The investigator ensures the accuracy, completeness, and timeliness of the data recorded and of the provision of answers to data queries according to the Clinical Study Agreement. The investigator will sign the completed eCRFs. A copy of the completed eCRFs will be archived at the study site.

Withdrawal from study

The reasons for why a patient may discontinue to participate to the study or interrupt Cabozantinib treatment include the following circumstances:

  • Disease progression

  • Need to initiate another anti-tumor treatment (e.g., systemic anticancer treatment palliative radiation and surgery)

  • Unacceptable toxicity, not compatible with study treatment

  • Necessity for withholding study drug for greater than 4 weeks for study-treatment related AEs.

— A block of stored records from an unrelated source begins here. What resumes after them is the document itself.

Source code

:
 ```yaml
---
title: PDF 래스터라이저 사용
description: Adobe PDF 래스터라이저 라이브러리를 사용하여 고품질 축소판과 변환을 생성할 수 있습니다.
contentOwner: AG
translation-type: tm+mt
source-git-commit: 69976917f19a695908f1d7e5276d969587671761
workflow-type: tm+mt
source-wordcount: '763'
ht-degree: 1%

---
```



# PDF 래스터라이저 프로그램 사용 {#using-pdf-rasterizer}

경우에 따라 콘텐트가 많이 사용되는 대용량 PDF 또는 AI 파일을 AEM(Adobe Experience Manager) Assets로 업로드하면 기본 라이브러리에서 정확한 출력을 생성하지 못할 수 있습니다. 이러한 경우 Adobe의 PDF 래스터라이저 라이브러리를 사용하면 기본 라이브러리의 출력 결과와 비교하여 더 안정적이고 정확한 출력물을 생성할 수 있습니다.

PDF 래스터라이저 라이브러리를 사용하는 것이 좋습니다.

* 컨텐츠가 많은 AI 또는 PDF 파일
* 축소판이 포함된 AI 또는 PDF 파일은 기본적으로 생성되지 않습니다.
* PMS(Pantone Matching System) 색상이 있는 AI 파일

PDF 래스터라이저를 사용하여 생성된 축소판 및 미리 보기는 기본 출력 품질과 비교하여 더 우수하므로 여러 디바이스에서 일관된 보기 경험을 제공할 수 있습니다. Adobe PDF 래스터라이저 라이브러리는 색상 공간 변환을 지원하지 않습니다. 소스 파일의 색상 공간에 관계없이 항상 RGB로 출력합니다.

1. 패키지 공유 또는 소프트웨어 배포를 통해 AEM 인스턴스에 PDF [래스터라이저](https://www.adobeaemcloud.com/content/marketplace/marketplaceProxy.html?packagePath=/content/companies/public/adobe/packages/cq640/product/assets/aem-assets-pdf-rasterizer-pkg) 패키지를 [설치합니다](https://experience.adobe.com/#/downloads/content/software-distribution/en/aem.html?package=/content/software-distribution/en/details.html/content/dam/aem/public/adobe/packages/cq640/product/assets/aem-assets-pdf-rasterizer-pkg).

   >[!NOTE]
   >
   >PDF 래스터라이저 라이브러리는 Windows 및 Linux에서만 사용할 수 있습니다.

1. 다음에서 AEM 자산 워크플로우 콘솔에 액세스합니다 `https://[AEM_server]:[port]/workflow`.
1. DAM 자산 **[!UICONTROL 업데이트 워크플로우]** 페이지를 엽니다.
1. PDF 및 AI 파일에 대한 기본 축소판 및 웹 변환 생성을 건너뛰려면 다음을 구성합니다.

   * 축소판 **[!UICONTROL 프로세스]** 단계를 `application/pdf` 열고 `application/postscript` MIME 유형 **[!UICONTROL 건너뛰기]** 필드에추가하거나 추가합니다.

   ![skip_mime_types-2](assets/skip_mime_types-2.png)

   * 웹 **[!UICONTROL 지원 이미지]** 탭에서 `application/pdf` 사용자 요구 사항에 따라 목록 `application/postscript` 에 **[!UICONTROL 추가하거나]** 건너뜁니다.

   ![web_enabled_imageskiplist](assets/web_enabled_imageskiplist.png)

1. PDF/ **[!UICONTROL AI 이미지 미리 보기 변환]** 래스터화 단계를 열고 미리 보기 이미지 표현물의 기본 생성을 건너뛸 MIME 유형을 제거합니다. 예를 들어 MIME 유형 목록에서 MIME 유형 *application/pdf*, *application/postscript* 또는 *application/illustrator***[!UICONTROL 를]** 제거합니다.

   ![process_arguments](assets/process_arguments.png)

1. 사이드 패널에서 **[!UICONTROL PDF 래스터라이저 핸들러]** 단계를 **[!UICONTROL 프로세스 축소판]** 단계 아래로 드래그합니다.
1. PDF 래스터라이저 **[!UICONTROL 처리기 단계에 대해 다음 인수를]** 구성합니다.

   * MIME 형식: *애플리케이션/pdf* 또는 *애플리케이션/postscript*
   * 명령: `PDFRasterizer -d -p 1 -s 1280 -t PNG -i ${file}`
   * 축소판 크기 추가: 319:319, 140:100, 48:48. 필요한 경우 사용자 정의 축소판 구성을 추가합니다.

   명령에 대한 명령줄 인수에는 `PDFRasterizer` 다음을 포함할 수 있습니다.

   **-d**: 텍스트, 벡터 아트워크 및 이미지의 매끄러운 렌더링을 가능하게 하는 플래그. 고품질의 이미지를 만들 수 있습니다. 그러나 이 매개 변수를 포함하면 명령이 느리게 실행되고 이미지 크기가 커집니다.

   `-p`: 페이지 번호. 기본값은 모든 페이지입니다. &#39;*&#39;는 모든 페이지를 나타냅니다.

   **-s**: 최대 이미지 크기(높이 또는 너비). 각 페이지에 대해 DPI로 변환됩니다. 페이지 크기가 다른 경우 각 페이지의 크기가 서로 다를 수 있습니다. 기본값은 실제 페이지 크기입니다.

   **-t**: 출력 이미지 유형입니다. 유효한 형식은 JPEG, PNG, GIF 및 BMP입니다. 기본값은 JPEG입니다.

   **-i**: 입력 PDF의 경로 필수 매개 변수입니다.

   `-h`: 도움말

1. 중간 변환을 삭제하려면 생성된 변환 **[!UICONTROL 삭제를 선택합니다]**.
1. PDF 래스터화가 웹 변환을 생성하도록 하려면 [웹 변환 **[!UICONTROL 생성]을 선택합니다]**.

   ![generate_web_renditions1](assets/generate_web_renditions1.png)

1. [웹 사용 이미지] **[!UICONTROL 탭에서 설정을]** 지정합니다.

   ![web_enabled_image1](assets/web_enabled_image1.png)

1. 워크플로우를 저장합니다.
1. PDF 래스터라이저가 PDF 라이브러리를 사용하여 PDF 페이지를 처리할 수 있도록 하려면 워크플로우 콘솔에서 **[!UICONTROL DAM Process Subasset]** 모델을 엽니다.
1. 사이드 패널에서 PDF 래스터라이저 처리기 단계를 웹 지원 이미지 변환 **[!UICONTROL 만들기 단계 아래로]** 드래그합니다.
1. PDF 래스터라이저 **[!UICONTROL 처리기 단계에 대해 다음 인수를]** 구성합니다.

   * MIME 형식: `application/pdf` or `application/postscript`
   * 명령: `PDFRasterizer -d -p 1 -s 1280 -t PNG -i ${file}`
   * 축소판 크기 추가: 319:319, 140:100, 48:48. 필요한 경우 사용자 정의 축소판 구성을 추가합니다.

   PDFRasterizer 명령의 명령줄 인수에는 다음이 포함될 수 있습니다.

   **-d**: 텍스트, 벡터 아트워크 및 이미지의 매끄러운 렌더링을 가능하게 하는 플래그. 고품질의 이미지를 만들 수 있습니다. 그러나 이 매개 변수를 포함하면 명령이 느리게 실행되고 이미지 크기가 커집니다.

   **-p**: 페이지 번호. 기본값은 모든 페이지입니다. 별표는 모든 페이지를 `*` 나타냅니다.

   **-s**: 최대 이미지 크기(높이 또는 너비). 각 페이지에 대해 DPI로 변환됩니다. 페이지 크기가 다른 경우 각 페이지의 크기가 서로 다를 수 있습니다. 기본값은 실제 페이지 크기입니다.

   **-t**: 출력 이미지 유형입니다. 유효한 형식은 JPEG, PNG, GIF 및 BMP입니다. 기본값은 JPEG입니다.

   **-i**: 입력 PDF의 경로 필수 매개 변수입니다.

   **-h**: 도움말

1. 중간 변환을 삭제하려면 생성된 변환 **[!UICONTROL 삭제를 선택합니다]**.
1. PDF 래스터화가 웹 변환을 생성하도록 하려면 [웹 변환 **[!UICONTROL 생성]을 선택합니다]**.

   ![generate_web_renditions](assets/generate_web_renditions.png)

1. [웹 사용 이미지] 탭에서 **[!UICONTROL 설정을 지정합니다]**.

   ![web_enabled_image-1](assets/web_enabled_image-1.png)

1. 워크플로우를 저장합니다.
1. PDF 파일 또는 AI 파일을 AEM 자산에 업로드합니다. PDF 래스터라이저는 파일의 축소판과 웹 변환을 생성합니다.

  • Significant noncompliance with the protocol schedule in the opinion of the investigator or the Sponsor.

  • Patient’s decision (the data already collected during the search can be kept and exploited unless the patient opposes it)

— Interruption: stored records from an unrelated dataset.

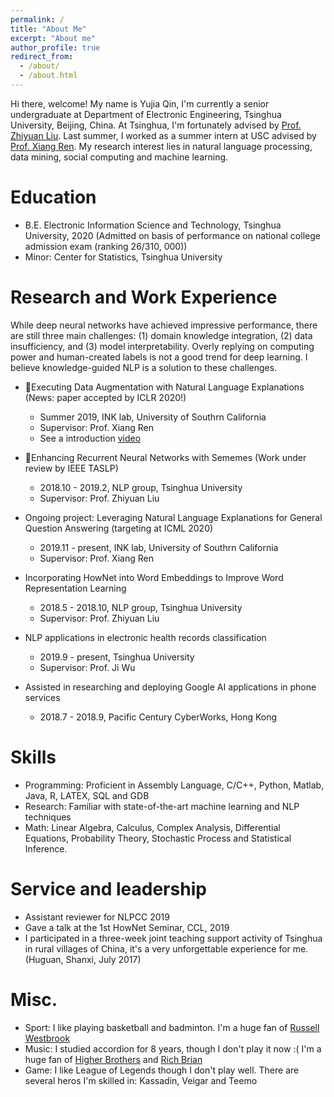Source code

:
 ```yaml
---
permalink: /
title: "About Me"
excerpt: "About me"
author_profile: true
redirect_from: 
  - /about/
  - /about.html 
---
```


  Hi there, welcome! My name is Yujia Qin, I'm currently a senior undergraduate at Department of Electronic Engineering, Tsinghua University, Beijing, China. At Tsinghua, I'm fortunately advised by [Prof. Zhiyuan Liu](http://nlp.csai.tsinghua.edu.cn/~lzy/index.html). Last summer, I worked as a summer intern at USC advised by [Prof. Xiang Ren](http://ink-ron.usc.edu/xiangren/). 
  My research interest lies in natural language processing, data mining, social computing and machine learning.
  
Education
======
* B.E. Electronic Information Science and Technology, Tsinghua University, 2020 (Admitted on basis of performance on national college admission exam (ranking 26/310, 000))
* Minor: Center for Statistics, Tsinghua University

Research and Work Experience
======
While deep neural networks have achieved impressive performance, there are still three main challenges: (1) domain knowledge integration, (2) data insufficiency, and (3) model interpretability. Overly replying on computing power and human-created labels is not a good trend for deep learning. I believe knowledge-guided NLP is a solution to these challenges.

* 🌟Executing Data Augmentation with Natural Language Explanations (News: paper accepted by ICLR 2020!)
  * Summer 2019, INK lab, University of Southrn California
  * Supervisor: Prof. Xiang Ren
  * See a introduction [video](https://drive.google.com/open?id=1AuGsNbjHkNiQ-nySy5oP8EQafa8Dzgnk)

* 🌟Enhancing Recurrent Neural Networks with Sememes (Work under review by IEEE TASLP)
  * 2018.10 - 2019.2, NLP group, Tsinghua University
  * Supervisor: Prof. Zhiyuan Liu

* Ongoing project: Leveraging Natural Language Explanations for General Question Answering (targeting at ICML 2020)
  * 2019.11 - present, INK lab, University of Southrn California
  * Supervisor: Prof. Xiang Ren
  
* Incorporating HowNet into Word Embeddings to Improve Word Representation Learning
  * 2018.5 - 2018.10, NLP group, Tsinghua University
  * Supervisor: Prof. Zhiyuan Liu
  
* NLP applications in electronic health records classification
  * 2019.9 - present, Tsinghua University
  * Supervisor: Prof. Ji Wu
  
* Assisted in researching and deploying Google AI applications in phone services
  * 2018.7 - 2018.9, Pacific Century CyberWorks, Hong Kong
  
Skills
======
* Programming: Proficient in Assembly Language, C/C++, Python, Matlab, Java, R, LATEX, SQL and GDB
* Research: Familiar with state-of-the-art machine learning and NLP techniques
* Math: Linear Algebra, Calculus, Complex Analysis, Differential Equations, Probability Theory, Stochastic Process and Statistical Inference.
  
Service and leadership
======
* Assistant reviewer for NLPCC 2019
* Gave a talk at the 1st HowNet Seminar, CCL, 2019
* I participated in a three-week joint teaching support activity of Tsinghua in rural villages of China, it's a very unforgettable experience for me. (Huguan, Shanxi, July 2017)

Misc.
======
* Sport: I like playing basketball and badminton. I'm a huge fan of [Russell Westbrook](https://twitter.com/russwest44)
* Music: I studied accordion for 8 years, though I don't play it now :( I'm a huge fan of [Higher Brothers](https://twitter.com/HigherBrothers) and [Rich Brian](https://twitter.com/richbrian)
* Game: I like League of Legends though I don't play well. There are several heros I'm skilled in: Kassadin, Veigar and Teemo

  • Intercurrent illness or other reason that requires stopping treatment of the study

  • Patient lost to view

  • Investigator’s decision

Ancillary studies

Tumoral circulating DNA

Circulating tumor DNA has been widely evaluated as a liquid biopsy for detecting cancer, monitoring disease, characterizing drug targets and uncovering resistance in various tumors. Viral DNA has been detected in the serum of patients with virally induced tumors. HPVs are small, non-enveloped viruses that induce squamous epithelial tumours like cervical carcinoma. Circulating cell free HPV DNA may serve as a unique tumor marker for HPV-associated malignancies [32]. Droplet-digital PCR is able to detect and quantify tumor-derived HPV DNA sequences in patient blood with high sensitivity and specificity [33, 34]. Here, circulating tumoral DNA will be collected at screening, at 1 month, then at 6 weeks and at progressive disease, corresponding to tumoral evaluation, to evaluate the usefulness of serum HPV DNA level as a marker for efficacy and early biomarkers of failure for Cabozantinib in CC.

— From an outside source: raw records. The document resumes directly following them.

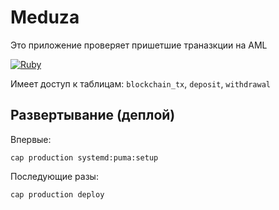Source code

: # Meduza

Это приложение проверяет пришетшие траназкции на AML

[![Ruby](https://github.com/bitzlato/meduza/actions/workflows/ruby.yml/badge.svg)](https://github.com/bitzlato/meduza/actions/workflows/ruby.yml)

Имеет доступ к таблицам: `blockchain_tx`, `deposit`, `withdrawal`

## Развертывание (деплой)

Впервые:

```
cap production systemd:puma:setup
```

Последующие разы:

```
cap production deploy
```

Fresh biopsy will be obtained at baseline from primitive and/or from metastatic sites if feasible and if the patient agrees on the consent form and archival initial or recurrent tumor sample will also be used. Blood samples will be collected during the study. They will be used for searching biomarkers of efficacy to Cabozantinib treatment, especially c-MET expression.

Sarcopenia

Sarcopenia is a syndrome characterized by low skeletal muscle mass with impaired muscle function, with multifactorial etiology and it is a real concerns in metastatic CC [35]. Described with antiangiogenics, sarcopenia is related to higher toxicity and/or poor responses to antineoplastic drugs, and decreased survival in cancer patients [36]. Recent data showed sarcopenia is a frequent but unexplored adverse event of Cabozantinib [37]. We will investigate prospectively the impact of Cabozantinib on weight loss and sarcopenia in an homogenous population with high risk of malnutrition. Skelettal muscle index will be calculated and compared with a pre-specified sex-based threshold.

Discussion

Angiogenesis is a well-known important target in metastatic CC. Bevacizumab has already demonstrated its efficacy and is used in this indication. Cabozantinib is a promising drug for CC thanks to its VEGF inhibition and other targets which can be involved in CC tumorogenesis and angiogenesis resistance mechanisms. Specially, in France, bevacizumab is not reimboursed in CC, which limits patient access to antiangiogenic treatment. The CABOCOL-01 trial will therefore access efficacy of Cabozantinib single-agent treatment in patients pretreated or not with becizumab leaded to have an overview of Cabozantinib efficacy in CC tumors naive or resistant to an anti-angiogenesis treatment. This study is challenging due to the potentiel toxicity of Cabozantinib in this population. The Bryant-and-Day two-stage phase II design was therefore specifically selected in order to assess the interest of Cabozantinib in this setting while considering both its efficacy and safety profile. Additionally, the CABOCOL-01 trial will be an oportunity to contribute to identify biomarkers of efficacy of Cabozantinib in CC.